Numerical differentiation in R

Instructions:

Use the left and right arrow keys to navigate the presentation forward and backward respectively. You can also use the arrows at the bottom right of the screen to navigate with a mouse.

FAIR USE ACT DISCLAIMER:
This site is for educational purposes only. This website may contain copyrighted material, the use of which has not been specifically authorized by the copyright holders. The material is made available on this website as a way to advance teaching, and copyright-protected materials are used to the extent necessary to make this class function in a distance learning environment. The Fair Use Copyright Disclaimer is under section 107 of the Copyright Act of 1976, allowance is made for “fair use” for purposes such as criticism, comment, news reporting, teaching, scholarship, education and research.

Outline

The following topics will be covered in this lecture:

Concepts in analytical differentiation
An approach to numerical differentiation
Newton’s method in one variable.
Functions of multiple variables.
Gradient and Hessians.
Multivariate Taylor approximation.
Jacobians
Newton’s method in multiple variables

Concepts in analytical differentiation

Using the rules of calculus, e.g.,
1. the product rule;
2. the power rule;
3. the chain rule;
we can compute derivatives of complex functions analytically.
However, if the function is only given in an implicit form, e.g., as the output of an algorithm, we still need approximate ways to compute such derivatives.
We will begin by introducing concepts in analytical derivation and then discuss one approach to their approximation.
- This will include some examples on how to compute such analytical derivatives and approximations in R.
We will follow this with one of the primary uses of such an approach, solving systems of nonlinear equations.

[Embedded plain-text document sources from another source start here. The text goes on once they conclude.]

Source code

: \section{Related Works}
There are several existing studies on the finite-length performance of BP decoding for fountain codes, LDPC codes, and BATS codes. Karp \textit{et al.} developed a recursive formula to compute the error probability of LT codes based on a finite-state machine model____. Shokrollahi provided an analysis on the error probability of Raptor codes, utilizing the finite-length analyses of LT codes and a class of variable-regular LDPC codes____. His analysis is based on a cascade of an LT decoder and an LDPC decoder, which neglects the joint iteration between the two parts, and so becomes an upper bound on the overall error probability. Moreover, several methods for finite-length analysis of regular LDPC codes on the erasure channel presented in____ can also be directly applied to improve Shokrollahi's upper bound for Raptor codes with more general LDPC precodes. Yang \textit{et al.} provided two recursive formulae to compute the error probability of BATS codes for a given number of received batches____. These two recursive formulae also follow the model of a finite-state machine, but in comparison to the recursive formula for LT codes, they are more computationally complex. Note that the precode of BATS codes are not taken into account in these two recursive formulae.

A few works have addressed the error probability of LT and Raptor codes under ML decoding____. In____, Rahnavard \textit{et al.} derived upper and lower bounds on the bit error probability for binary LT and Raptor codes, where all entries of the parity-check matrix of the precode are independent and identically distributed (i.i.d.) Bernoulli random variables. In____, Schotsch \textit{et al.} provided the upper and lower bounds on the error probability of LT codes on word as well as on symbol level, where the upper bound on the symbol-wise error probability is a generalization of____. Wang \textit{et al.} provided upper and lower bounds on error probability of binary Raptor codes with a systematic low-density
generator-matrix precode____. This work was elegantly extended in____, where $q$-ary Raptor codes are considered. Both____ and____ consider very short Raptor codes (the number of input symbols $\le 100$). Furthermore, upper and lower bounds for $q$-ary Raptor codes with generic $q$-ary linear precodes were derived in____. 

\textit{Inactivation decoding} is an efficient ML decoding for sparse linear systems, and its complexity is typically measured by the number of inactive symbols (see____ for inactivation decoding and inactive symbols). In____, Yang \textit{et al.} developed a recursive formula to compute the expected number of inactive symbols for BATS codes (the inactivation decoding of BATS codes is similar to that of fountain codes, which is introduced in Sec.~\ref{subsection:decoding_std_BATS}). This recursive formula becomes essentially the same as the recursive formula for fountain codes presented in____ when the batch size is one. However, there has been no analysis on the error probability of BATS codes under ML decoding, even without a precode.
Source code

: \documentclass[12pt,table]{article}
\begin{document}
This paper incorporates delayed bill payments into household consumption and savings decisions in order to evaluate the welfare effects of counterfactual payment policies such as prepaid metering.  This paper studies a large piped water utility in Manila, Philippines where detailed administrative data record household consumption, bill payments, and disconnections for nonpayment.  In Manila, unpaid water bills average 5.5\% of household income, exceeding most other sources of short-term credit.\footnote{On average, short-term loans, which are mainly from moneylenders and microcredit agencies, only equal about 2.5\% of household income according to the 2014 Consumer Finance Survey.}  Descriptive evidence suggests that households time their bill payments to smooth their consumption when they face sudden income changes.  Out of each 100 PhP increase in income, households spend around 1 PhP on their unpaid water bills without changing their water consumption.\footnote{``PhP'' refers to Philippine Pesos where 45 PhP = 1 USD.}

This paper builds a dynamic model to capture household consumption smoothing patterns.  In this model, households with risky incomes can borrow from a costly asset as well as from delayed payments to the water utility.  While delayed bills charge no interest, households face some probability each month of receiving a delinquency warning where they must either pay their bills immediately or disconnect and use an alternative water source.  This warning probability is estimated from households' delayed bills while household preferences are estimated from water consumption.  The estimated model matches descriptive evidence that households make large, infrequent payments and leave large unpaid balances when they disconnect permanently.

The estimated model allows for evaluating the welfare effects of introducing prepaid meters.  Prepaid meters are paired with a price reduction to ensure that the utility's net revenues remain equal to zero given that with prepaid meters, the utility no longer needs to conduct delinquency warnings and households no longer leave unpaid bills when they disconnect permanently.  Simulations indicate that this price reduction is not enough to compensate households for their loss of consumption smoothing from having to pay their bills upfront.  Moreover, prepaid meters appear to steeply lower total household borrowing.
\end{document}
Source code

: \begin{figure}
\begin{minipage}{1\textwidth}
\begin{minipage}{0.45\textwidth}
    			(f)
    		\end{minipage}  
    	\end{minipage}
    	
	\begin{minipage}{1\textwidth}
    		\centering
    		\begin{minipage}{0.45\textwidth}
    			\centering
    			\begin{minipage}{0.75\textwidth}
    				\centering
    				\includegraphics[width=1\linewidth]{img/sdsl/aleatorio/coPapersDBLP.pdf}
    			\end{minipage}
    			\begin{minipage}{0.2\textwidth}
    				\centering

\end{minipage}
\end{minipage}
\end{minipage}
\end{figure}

Concepts in analytical differentiation

Recall, R has the ability to recognize mathematical expressions as objects.
- E.g., let us create the following expression:

f <- expression(x^3 * cos(x))

R also has a means to differentiate such expressions automatically;
- This is with the function 'D' that takes a syntax of the form

D(expression, variable_name)

Q: suppose we use f as the expression and x as the variable name, what will be the result?
- A: we can compute the above derivative analytically using a combination of the product and power rules to obtain:

D(f, "x")

3 * x^2 * cos(x) - x^3 * sin(x)

Concepts in analytical differentiation

Tangent line approximation by derivative.

Courtesy of Pbroks13, CC BY-SA 3.0, via Wikimedia Commons

The derivative represents the slope of a tangent line to a curve.
In the figure to the left, we see the function \( f \) represented by the blue curve.
The derivative \( f'(x) \) at a given point gives the infinitesimal rate of change at that point with respect to small changes in \( x \), denoted \( \delta_x \).
Suppose we have a point \( x_0 \), a nearby point that differs by only a small amount in \( x \) \[ x_1 = x_0+\delta_{x_1}, \]
The function \[ f(x_1) \approx f(x_0) + f'(x_0)\delta_{x_1} \] is what is known as the tangent line approximation to the function \( f \).
Such an approximation exists when \( f \) is sufficiently smooth and is accurate when \( \delta_{x_1} \) is small, so that the difference of \( x_1 \) from the fixed value \( x_0 \) is small.

We can see graphically how the approximation becomes worse as we take \( \delta_{x_1} \) too large.

Concepts in analytical differentiation

More generally, the tangent line approximation is one kind of general Taylor approximation.
Suppose we have a point \( x_0 \) fixed, and define \( x_1 \) as a small perturbation \[ x_1 = x_0+\delta_{x_1}, \]
If a function \( f \) has \( k \) continuous derivatives we can write \[ f(x_1) = f(x_0) + f'(x_0)\delta_{x_1} + \frac{f''(x_0)}{2!}\delta_{x_1}^2 + \cdots + \frac{f^{(k)}(x_0)}{k!} \delta_{x_1}^k + \mathcal{o}\left(\delta_{x_1}^{k+1}\right) \]
The \( \mathcal{o}\left(\delta_{x_1}^{k+1}\right) \) refers to terms in the remainder, that grows or shrinks like the size of the perturbation to the power \( k+1 \).
- This is why this approximation works well when \( \delta_{x_1} \) is a small perturbation.
Another important practical example of using this Taylor approximation, when the function \( f \) has two continuous derivatives, is \[ f(x_0 + \delta_x) \approx f(x_0) + f'(x_0)\delta_x + f''(x_0) \frac{\delta_x^2}{2} \] which will be used shortly for obtaining solutions to several kinds of equations.
Particularly, this is strongly related to our second derivative test from univariate calculus.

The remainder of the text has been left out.